Data in this exercise –

::::::::::

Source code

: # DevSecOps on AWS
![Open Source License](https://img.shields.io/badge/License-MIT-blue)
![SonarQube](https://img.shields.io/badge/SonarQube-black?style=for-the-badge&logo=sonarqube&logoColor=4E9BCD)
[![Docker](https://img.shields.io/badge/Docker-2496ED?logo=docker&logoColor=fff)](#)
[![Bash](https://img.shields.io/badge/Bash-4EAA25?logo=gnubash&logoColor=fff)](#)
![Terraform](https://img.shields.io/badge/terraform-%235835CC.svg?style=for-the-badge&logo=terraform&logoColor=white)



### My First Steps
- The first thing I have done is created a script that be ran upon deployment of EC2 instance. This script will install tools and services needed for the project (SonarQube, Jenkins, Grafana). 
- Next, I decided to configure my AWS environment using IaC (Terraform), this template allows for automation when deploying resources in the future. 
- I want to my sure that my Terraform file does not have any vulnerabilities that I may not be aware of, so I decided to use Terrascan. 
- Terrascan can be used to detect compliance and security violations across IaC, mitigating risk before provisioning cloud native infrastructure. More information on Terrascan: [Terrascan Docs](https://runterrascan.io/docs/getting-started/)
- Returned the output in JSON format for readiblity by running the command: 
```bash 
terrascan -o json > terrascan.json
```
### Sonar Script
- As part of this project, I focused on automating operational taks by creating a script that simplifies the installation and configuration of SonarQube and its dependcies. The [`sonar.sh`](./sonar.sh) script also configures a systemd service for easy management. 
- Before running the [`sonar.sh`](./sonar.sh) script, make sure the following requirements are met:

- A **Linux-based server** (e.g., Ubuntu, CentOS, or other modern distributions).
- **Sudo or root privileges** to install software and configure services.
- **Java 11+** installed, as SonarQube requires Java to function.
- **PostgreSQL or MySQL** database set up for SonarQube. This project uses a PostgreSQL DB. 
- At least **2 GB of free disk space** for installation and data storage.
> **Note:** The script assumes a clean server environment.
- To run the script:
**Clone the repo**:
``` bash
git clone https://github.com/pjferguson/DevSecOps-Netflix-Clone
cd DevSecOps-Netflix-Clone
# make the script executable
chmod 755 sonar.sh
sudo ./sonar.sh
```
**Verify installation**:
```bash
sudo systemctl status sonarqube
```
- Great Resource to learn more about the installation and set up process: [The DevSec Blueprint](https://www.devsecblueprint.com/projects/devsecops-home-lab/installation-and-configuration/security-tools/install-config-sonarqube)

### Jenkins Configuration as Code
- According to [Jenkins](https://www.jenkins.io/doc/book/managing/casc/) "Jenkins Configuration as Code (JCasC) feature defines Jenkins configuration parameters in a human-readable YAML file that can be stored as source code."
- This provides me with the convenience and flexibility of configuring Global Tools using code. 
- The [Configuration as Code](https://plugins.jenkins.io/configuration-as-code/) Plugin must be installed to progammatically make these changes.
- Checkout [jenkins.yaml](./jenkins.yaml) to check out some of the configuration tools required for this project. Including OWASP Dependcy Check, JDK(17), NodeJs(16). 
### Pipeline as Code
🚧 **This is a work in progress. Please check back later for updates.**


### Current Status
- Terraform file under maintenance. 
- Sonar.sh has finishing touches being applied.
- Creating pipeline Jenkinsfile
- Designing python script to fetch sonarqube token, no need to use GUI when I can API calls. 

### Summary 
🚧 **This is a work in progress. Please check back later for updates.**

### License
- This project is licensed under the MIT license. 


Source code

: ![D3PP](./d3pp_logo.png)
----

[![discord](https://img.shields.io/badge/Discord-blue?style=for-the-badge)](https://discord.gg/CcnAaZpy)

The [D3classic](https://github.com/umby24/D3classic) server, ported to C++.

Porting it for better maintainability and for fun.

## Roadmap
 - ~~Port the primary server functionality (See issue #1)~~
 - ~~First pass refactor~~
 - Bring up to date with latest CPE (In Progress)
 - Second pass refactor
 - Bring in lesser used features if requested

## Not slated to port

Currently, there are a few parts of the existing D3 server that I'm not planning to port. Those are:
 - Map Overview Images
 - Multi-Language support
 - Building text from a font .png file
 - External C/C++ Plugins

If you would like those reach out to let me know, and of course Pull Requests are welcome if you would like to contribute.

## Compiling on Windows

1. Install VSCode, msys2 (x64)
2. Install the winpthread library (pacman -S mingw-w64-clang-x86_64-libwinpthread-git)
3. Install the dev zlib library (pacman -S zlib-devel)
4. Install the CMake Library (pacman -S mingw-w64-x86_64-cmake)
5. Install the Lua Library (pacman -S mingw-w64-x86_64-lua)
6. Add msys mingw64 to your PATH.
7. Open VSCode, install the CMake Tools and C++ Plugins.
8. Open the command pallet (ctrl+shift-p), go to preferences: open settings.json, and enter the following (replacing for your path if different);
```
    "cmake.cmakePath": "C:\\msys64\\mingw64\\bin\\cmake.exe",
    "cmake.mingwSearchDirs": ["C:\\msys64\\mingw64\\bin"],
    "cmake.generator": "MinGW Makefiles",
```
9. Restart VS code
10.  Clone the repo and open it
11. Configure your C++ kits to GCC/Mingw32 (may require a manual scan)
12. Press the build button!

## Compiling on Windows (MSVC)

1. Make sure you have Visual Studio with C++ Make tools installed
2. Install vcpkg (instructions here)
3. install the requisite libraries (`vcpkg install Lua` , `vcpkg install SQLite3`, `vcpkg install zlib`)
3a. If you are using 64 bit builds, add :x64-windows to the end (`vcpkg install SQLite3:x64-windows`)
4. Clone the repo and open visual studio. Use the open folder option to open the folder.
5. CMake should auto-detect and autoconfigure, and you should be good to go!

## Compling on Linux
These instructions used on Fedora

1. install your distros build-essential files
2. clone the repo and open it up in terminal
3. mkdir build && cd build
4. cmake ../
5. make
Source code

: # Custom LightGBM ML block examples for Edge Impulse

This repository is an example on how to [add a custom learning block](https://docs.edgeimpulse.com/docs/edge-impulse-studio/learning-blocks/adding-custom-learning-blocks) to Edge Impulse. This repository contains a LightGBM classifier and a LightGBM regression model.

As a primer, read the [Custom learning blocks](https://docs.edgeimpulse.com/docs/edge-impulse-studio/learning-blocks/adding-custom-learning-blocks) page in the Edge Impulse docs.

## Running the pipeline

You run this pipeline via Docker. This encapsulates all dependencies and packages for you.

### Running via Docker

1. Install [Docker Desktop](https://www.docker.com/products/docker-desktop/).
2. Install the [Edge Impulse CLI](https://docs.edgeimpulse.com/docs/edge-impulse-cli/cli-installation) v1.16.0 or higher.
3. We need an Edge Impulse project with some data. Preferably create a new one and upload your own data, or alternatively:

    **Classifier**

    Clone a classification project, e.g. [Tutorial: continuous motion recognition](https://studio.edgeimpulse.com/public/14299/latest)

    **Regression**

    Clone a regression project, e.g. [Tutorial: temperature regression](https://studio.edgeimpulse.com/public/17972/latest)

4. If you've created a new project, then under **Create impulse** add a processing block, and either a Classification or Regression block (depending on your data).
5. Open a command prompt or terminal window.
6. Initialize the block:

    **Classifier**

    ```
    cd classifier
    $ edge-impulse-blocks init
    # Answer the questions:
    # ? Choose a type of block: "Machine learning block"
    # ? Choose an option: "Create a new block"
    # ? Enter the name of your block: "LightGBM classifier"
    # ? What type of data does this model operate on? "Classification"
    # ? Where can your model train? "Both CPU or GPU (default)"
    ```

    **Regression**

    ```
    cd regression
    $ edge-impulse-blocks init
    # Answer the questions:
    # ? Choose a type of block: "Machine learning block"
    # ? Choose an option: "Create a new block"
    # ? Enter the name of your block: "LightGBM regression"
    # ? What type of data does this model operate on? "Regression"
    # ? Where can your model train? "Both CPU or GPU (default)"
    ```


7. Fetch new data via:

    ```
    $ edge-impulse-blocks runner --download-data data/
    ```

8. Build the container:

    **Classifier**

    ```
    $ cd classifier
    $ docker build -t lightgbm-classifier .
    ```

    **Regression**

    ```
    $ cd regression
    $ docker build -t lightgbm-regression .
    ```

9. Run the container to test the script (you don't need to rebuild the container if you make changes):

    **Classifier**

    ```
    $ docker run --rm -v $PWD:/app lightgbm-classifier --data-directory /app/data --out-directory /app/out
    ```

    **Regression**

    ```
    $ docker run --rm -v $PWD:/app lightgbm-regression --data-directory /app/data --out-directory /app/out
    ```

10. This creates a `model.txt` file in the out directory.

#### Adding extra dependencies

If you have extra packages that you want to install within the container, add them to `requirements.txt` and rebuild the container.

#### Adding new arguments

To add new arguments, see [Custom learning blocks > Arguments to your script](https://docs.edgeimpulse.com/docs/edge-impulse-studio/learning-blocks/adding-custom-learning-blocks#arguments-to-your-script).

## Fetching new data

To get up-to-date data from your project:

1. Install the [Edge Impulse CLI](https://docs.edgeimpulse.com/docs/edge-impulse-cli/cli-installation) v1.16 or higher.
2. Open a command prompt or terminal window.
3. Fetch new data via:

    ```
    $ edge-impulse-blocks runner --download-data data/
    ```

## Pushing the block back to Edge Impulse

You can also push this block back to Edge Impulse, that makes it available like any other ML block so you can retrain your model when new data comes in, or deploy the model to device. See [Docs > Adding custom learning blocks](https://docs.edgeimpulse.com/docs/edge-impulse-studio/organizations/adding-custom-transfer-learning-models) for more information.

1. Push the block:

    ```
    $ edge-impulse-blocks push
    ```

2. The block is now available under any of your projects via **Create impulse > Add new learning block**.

::::::::::

What to produce – Your answer should be the exact lines above from the one with "6. Add msys mingw64 to your PATH." through the one with "2. Install vcpkg (instructions here)", both included, and nothing besides.

Reply –
6. Add msys mingw64 to your PATH.
7. Open VSCode, install the CMake Tools and C++ Plugins.
8. Open the command pallet (ctrl+shift-p), go to preferences: open settings.json, and enter the following (replacing for your path if different);
```
    "cmake.cmakePath": "C:\\msys64\\mingw64\\bin\\cmake.exe",
    "cmake.mingwSearchDirs": ["C:\\msys64\\mingw64\\bin"],
    "cmake.generator": "MinGW Makefiles",
```
9. Restart VS code
10.  Clone the repo and open it
11. Configure your C++ kits to GCC/Mingw32 (may require a manual scan)
12. Press the build button!

## Compiling on Windows (MSVC)

1. Make sure you have Visual Studio with C++ Make tools installed
2. Install vcpkg (instructions here)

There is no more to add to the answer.